Hello,
Using Xymon 4.3.7 I have noticed that if I reboot the Xymon server then the 'conn' test fails for all the clients. E.g.:
============================ Thu Jul 12 10:24:11 2012 conn NOT ok Service conn on dns1 is not OK : Host does not respond to ping
System unreachable for 5 poll periods (984 seconds)
If, from the server, I run 'ping' to the client then that works fine. So does fping. If I stop then start the Xymon service on the server then the client conn tests all report ok.
Any ideas about this?
John.
-- John Horne Tel: +44 (0)1752 587287 Plymouth University, UK Fax: +44 (0)1752 587001
How long did you wait between the reboot and restarting Xymon?
On Thu, Jul 12, 2012 at 7:35 PM, John Horne <john.horne at plymouth.ac.uk>wrote:
Hello,
Using Xymon 4.3.7 I have noticed that if I reboot the Xymon server then the 'conn' test fails for all the clients. E.g.:
============================ Thu Jul 12 10:24:11 2012 conn NOT ok Service conn on dns1 is not OK : Host does not respond to ping
System unreachable for 5 poll periods (984 seconds)
If, from the server, I run 'ping' to the client then that works fine. So does fping. If I stop then start the Xymon service on the server then the client conn tests all report ok.
Any ideas about this?
John.
-- John Horne Tel: +44 (0)1752 587287 Plymouth University, UK Fax: +44 (0)1752 587001
Xymon mailing list Xymon at xymon.com http://lists.xymon.com/mailman/listinfo/xymon
On Fri, 2012-07-13 at 14:45 +1000, Jeremy Laidman wrote:
How long did you wait between the reboot and restarting Xymon?
On Thu, Jul 12, 2012 at 7:35 PM, John Horne <john.horne at plymouth.ac.uk> wrote:
Using Xymon 4.3.7 I have noticed that if I reboot the Xymon server then the 'conn' test fails for all the clients.
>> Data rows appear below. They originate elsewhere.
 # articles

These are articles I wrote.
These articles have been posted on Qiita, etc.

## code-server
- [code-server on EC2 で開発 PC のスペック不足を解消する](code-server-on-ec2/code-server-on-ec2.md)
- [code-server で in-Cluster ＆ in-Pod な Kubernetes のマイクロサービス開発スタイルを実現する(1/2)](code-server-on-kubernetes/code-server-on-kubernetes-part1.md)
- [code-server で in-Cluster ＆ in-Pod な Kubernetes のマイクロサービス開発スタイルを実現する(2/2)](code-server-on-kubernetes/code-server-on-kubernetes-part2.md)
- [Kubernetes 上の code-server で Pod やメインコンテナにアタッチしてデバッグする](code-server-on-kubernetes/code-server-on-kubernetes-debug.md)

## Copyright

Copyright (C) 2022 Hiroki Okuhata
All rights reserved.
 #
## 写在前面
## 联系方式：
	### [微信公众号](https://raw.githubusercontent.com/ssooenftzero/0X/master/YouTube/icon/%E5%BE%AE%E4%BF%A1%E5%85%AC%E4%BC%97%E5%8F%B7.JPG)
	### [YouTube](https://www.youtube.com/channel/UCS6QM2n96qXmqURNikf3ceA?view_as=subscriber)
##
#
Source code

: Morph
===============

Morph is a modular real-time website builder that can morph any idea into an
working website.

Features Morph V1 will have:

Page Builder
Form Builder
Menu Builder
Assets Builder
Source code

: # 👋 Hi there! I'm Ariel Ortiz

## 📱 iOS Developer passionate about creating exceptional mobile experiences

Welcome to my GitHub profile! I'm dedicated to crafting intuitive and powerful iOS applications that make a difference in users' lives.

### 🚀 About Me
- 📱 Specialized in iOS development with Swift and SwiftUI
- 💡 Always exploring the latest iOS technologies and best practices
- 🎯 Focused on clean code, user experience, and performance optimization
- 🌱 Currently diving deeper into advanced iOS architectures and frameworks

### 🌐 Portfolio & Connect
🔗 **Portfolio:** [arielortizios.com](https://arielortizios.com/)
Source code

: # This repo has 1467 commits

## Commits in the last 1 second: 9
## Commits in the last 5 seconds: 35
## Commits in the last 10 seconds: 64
E.g.: ============================ Thu Jul 12 10:24:11 2012 conn NOT ok Service conn on dns1 is not OK : Host does not respond to ping System unreachable for 5 poll periods (984 seconds) ============================ If, from the server, I run 'ping' to the client then that works fine. So does fping. If I stop then start the Xymon service on the server then the client conn tests all report ok.
Hello,
I have waited various amounts of time, from as soon as I could log in (about a minute or two since rebooting), up to about an hour.
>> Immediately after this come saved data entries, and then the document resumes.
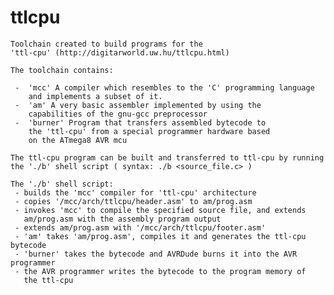 # ttlcpu

    Toolchain created to build programs for the
    'ttl-cpu' (http://digitarworld.uw.hu/ttlcpu.html)
    
    The toolchain contains:
    
     -  'mcc' A compiler which resembles to the 'C' programming language
        and implements a subset of it.
     -  'am' A very basic assembler implemented by using the
        capabilities of the gnu-gcc preprocessor
     -  'burner' Program that transfers assembled bytecode to
        the 'ttl-cpu' from a special programmer hardware based
        on the ATmega8 AVR mcu

    The ttl-cpu program can be built and transferred to ttl-cpu by running
    the './b' shell script ( syntax: ./b <source_file.c> )

    The './b' shell script:
     - builds the 'mcc' compiler for 'ttl-cpu' architecture
     - copies '/mcc/arch/ttlcpu/header.asm' to am/prog.asm
     - invokes 'mcc' to compile the specified source file, and extends
       am/prog.asm with the assembly program output
     - extends am/prog.asm with '/mcc/arch/ttlcpu/footer.asm'
     - 'am' takes 'am/prog.asm', compiles it and generates the ttl-cpu bytecode
     - 'burner' takes the bytecode and AVRDude burns it into the AVR programmer
     - the AVR programmer writes the bytecode to the program memory of
       the ttl-cpu

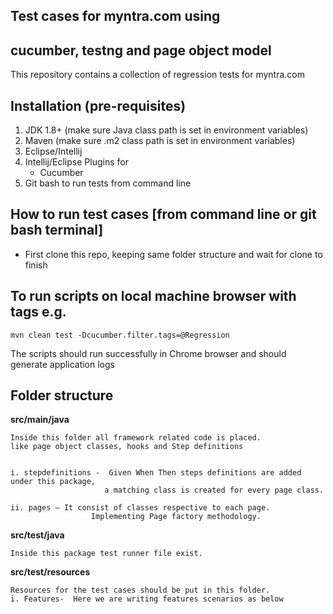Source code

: ## Test cases for myntra.com using 
## cucumber, testng and page object model

This repository contains a collection of 
regression tests for myntra.com

## Installation (pre-requisites)

1. JDK 1.8+ (make sure Java class path is set in environment variables)
2. Maven (make sure .m2 class path is set in environment variables)
3. Eclipse/Intellij
4. Intellij/Eclipse Plugins for
    - Cucumber
5. Git bash to run tests from command line

## How to run test cases [from command line or git bash terminal]
- First clone this repo, keeping same folder structure and wait for clone to finish

## To run scripts on local machine browser with tags e.g.
    mvn clean test -Dcucumber.filter.tags=@Regression
The scripts should run successfully in Chrome browser and should generate application logs

## Folder structure
**src/main/java**

    Inside this folder all framework related code is placed.
    like page object classes, hooks and Step definitions


    i. stepdefinitions -  Given When Then steps definitions are added under this package, 
                         a matching class is created for every page class.
    
    ii. pages – It consist of classes respective to each page. 
                      Implementing Page factory methodology.

**src/test/java**

    Inside this package test runner file exist. 
    
**src/test/resources**

    Resources for the test cases should be put in this folder.
    i. Features-  Here we are writing features scenarios as below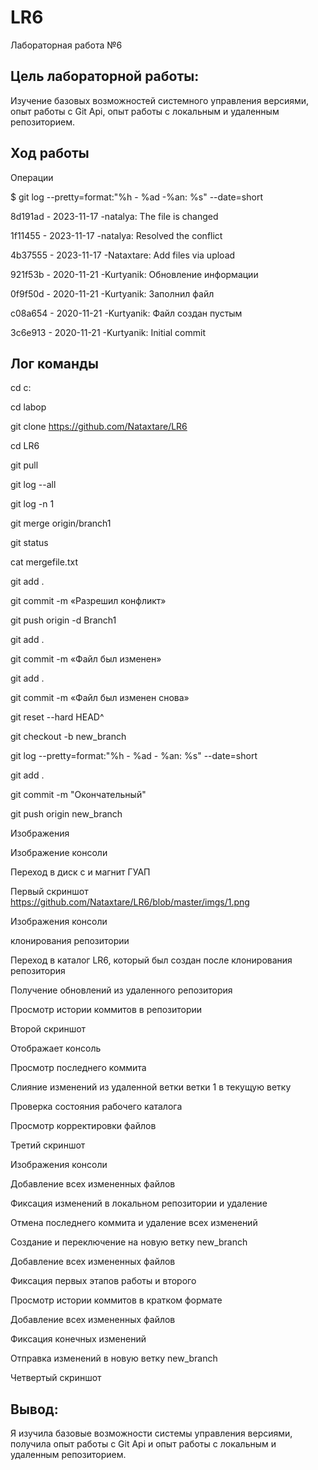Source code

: # LR6


Лабораторная работа №6



## Цель лабораторной работы:


Изучение базовых возможностей системного управления версиями, опыт работы с Git Api, опыт работы с локальным и удаленным репозиторием.



## Ход работы


Операции


$ git log --pretty=format:"%h - %ad -%an: %s" --date=short


8d191ad - 2023-11-17 -natalya: The file is changed


1f11455 - 2023-11-17 -natalya: Resolved the conflict


4b37555 - 2023-11-17 -Nataxtare: Add files via upload


921f53b - 2020-11-21 -Kurtyanik: Обновление информации


0f9f50d - 2020-11-21 -Kurtyanik: Заполнил файл


c08a654 - 2020-11-21 -Kurtyanik: Файл создан пустым


3c6e913 - 2020-11-21 -Kurtyanik: Initial commit


## Лог команды


cd с:


cd labop


git clone https://github.com/Nataxtare/LR6


cd LR6


git pull


git log --all


git log -n 1


git merge origin/branch1


git status


cat mergefile.txt


git add .


git commit -m «Разрешил конфликт»


git push origin -d Branch1


git add .


git commit -m «Файл был изменен»

git add .


git commit -m «Файл был изменен снова»


git reset --hard HEAD^


git checkout -b new_branch


git log --pretty=format:"%h - %ad - %an: %s" --date=short


git add .


git commit -m "Окончательный"


git push origin new_branch


Изображения


Изображение консоли


Переход в диск с и магнит ГУАП


Первый скриншот https://github.com/Nataxtare/LR6/blob/master/imgs/1.png


Изображения консоли


клонирования репозитории


Переход в каталог LR6, который был создан после клонирования репозитория


Получение обновлений из удаленного репозитория


Просмотр истории коммитов в репозитории


Второй скриншот


Отображает консоль


Просмотр последнего коммита


Слияние изменений из удаленной ветки ветки 1 в текущую ветку


Проверка состояния рабочего каталога


Просмотр корректировки файлов


Третий скриншот


Изображения консоли


Добавление всех измененных файлов


Фиксация изменений в локальном репозитории и удаление


Отмена последнего коммита и удаление всех изменений


Создание и переключение на новую ветку new_branch


Добавление всех измененных файлов


Фиксация первых этапов работы и второго


Просмотр истории коммитов в кратком формате


Добавление всех измененных файлов


Фиксация конечных изменений


Отправка изменений в новую ветку new_branch


Четвертый скриншот


## Вывод:


Я изучила базовые возможности системы управления версиями, получила опыт работы с Git Api и опыт работы с локальным и удаленным репозиторием.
I should have added that after a reboot, and when the conn tests are red, then they stay red! Yet the clients are all up and running, and are pingable. At what time I restart Xymon seems to make no difference, once it is done then the tests start to turn green.
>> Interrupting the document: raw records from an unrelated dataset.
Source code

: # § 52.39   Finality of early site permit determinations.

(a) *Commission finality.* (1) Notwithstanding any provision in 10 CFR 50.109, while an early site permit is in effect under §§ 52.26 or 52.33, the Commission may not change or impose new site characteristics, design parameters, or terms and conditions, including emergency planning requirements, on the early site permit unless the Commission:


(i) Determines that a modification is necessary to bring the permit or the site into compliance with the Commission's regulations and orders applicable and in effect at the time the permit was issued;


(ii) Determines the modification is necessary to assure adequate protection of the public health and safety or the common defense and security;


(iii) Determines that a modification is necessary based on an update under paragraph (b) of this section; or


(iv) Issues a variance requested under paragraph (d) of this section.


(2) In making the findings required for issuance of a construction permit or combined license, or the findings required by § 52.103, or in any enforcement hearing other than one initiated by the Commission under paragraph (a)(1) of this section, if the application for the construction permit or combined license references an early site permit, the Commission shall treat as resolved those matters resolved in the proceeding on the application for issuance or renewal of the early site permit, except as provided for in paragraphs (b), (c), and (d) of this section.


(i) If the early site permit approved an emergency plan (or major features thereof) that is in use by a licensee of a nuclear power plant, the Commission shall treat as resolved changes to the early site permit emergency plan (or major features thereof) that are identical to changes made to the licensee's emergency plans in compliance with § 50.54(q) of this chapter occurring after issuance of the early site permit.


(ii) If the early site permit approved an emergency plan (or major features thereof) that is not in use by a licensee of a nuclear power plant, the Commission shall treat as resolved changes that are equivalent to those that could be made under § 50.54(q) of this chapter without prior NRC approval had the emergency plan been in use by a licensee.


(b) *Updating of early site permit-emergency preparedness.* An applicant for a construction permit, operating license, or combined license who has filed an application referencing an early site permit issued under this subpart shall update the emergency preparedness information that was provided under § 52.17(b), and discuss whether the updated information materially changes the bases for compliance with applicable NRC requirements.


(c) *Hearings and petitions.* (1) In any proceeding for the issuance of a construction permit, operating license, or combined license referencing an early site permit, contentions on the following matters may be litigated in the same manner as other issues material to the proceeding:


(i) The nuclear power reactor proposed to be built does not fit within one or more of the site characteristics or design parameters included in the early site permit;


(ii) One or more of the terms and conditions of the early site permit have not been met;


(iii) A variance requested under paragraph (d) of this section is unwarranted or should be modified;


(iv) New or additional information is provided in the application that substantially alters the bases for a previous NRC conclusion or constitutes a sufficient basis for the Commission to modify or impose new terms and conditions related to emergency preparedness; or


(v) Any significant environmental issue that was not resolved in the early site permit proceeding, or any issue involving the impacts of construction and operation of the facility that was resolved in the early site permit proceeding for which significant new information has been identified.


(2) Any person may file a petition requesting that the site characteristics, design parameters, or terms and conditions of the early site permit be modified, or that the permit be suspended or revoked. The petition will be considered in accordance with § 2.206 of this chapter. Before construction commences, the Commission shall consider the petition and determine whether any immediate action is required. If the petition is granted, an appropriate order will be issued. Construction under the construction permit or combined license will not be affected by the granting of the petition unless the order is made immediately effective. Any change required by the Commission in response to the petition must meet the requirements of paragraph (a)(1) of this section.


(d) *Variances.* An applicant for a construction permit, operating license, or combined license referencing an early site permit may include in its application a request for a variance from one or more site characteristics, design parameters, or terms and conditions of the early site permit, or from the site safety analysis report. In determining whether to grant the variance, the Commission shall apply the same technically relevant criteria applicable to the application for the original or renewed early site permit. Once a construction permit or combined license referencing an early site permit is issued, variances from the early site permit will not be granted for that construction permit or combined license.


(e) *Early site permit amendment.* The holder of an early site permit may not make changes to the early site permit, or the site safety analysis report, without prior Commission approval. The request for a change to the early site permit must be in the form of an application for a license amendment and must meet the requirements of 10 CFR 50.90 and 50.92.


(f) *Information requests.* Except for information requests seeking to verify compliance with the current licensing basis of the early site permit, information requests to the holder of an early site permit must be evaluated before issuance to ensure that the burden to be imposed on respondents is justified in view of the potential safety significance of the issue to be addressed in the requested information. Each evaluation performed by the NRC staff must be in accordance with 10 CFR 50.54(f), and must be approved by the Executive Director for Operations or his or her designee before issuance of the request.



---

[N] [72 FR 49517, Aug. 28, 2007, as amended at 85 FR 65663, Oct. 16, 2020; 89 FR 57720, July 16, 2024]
I can only assume that there is some initial condition which causes the ping to fail, but that it remains in force until Xymon is restarted. Very odd. I will investigate, but am a little lost as to why, say after 5, 10, 60 (!) mins, the tests do not automatically turn green.
I added 'trace' to one client in hosts,cfg, and it shows the traceroute working fine but the test is still red and saying the ping failed.
John.
-- John Horne Tel: +44 (0)1752 587287 Plymouth University, UK Fax: +44 (0)1752 587001
What's the ping command set to in your server configuration file? are you using the 'xymonping' command or 'fping'? Make sure that which ever command you are using has the sticky bit set on the actual executable to allow the xymon user to run it.
Steve
On 13 July 2012 09:38, John Horne <john.horne at plymouth.ac.uk> wrote:
On Fri, 2012-07-13 at 14:45 +1000, Jeremy Laidman wrote:
How long did you wait between the reboot and restarting Xymon?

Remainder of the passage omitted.